Write out everything in the records exactly, apart from the pictures.

########################################

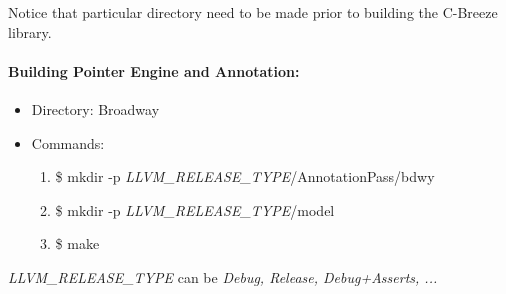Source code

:Notice that particular directory need to be made prior to building the C-Breeze library.

\paragraph{\bf Building Pointer Engine and Annotation:}
\begin{itemize}\itemsep.5pt
\item Directory: Broadway
\item Commands: 
\begin{enumerate}\itemsep.5pt
\item \$ mkdir -p \textit{LLVM\_RELEASE\_TYPE}/AnnotationPass/bdwy
\item \$ mkdir -p \textit{LLVM\_RELEASE\_TYPE}/model
\item \$ make
\end{enumerate}
\end{itemize}

\textit{LLVM\_RELEASE\_TYPE} can be \textit{Debug, Release, Debug+Asserts, ...}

########################################

_ANSWER TO THIS EXERCISE:_
Source code

:Notice that particular directory need to be made prior to building the C-Breeze library.

\paragraph{\bf Building Pointer Engine and Annotation:}
\begin{itemize}\itemsep.5pt
\item Directory: Broadway
\item Commands: 
\begin{enumerate}\itemsep.5pt
\item \$ mkdir -p \textit{LLVM\_RELEASE\_TYPE}/AnnotationPass/bdwy
\item \$ mkdir -p \textit{LLVM\_RELEASE\_TYPE}/model
\item \$ make
\end{enumerate}
\end{itemize}

\textit{LLVM\_RELEASE\_TYPE} can be \textit{Debug, Release, Debug+Asserts, ...}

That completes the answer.